1998, une année noire pour la science
En 1998, un médecin britannique nommé Andrew Wakefield publie une étude dans la prestigieuse revue The Lancet. Il y affirme avoir observé un lien entre le vaccin ROR (rougeole, oreillons, rubéole) et l’apparition de troubles autistiques chez douze enfants. L’étude est petite, fragile, mais elle fait l’effet d’une bombe. Les médias s’en emparent, les parents paniquent, et le taux de vaccination chute dans plusieurs pays.
Une fraude scientifique éclate au grand jour
Très vite, d’autres chercheurs tentent de reproduire les résultats de Wakefield. Ils n’y parviennent pas. Pire, une enquête du journaliste Brian Deer révèle que l’étude était truquée : les données avaient été manipulées, les enfants sélectionnés pour correspondre à la thèse, et Wakefield avait des conflits d’intérêts financiers avec des avocats poursuivant des fabricants de vaccins. The Lancet rétracte l’article en 2010, et Wakefield est radié de l’ordre des médecins.
Une cascade d’études bien plus solides
Depuis 1998, des dizaines d’études portant sur des millions d’enfants ont été menées pour tester l’hypothèse d’un lien entre vaccins et autisme. Aucune n’a trouvé la moindre preuve.
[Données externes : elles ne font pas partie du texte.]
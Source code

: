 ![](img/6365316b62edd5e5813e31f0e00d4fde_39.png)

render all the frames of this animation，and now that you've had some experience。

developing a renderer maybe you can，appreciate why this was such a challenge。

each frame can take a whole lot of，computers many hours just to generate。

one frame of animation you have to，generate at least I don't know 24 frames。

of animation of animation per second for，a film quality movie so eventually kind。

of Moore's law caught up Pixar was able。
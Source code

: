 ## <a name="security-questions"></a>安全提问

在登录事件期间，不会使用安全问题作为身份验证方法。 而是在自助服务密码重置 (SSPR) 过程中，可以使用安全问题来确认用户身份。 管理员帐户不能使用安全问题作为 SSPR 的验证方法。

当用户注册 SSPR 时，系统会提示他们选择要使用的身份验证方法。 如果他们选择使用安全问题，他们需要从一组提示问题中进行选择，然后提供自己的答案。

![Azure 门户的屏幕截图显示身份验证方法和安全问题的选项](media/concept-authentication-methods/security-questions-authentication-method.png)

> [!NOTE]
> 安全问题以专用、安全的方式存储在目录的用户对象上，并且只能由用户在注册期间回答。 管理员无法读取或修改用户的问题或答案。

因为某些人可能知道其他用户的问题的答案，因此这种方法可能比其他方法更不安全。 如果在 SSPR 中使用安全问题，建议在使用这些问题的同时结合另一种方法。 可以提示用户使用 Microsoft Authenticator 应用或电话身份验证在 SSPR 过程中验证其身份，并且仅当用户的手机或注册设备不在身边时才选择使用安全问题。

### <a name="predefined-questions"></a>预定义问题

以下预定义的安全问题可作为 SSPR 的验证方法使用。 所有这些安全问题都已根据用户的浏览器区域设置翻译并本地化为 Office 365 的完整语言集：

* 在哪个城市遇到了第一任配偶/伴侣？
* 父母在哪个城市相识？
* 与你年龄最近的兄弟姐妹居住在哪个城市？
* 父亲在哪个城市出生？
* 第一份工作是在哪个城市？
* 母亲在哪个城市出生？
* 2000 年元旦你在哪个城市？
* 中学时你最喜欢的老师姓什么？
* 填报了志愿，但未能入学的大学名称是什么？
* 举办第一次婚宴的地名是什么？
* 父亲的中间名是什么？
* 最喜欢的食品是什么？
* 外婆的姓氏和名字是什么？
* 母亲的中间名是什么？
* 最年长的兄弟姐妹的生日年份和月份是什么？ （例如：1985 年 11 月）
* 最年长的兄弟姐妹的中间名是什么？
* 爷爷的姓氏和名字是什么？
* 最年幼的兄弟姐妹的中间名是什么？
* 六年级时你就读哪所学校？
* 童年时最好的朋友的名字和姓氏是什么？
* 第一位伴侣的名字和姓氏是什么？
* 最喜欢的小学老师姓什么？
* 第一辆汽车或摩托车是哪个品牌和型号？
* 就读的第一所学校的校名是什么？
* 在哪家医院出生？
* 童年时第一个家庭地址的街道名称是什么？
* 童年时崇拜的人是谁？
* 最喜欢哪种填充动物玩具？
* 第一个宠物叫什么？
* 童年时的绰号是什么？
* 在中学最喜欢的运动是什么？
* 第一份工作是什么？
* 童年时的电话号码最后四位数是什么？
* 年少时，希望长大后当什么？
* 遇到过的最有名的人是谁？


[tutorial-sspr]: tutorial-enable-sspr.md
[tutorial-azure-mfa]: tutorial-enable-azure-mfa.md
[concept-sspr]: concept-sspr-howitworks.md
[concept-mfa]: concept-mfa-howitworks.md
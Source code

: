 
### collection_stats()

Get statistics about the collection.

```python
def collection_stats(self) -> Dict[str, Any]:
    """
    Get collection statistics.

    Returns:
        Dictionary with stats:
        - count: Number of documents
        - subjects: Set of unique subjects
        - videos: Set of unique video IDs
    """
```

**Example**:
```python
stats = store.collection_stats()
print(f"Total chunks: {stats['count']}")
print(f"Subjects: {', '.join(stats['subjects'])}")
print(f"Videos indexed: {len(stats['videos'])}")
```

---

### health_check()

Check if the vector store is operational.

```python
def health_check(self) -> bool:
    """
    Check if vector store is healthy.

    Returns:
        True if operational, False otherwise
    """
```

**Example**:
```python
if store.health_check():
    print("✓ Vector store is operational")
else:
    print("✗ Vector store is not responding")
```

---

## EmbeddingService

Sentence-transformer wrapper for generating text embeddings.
Parmi les plus célèbres :
- Une étude danoise de 2002 sur plus de 500 000 enfants : pas de lien.
- Une méta-analyse de 2014 regroupant des millions de participants : conclusion identique.
- Une étude américaine de 2019 sur 650 000 enfants : encore une fois, rien.
Le consensus scientifique est donc clair : les vaccins ne causent pas l’autisme. Pourtant, la rumeur continue de circuler, alimentée par les réseaux sociaux et des groupes anti-vaccins bien organisés.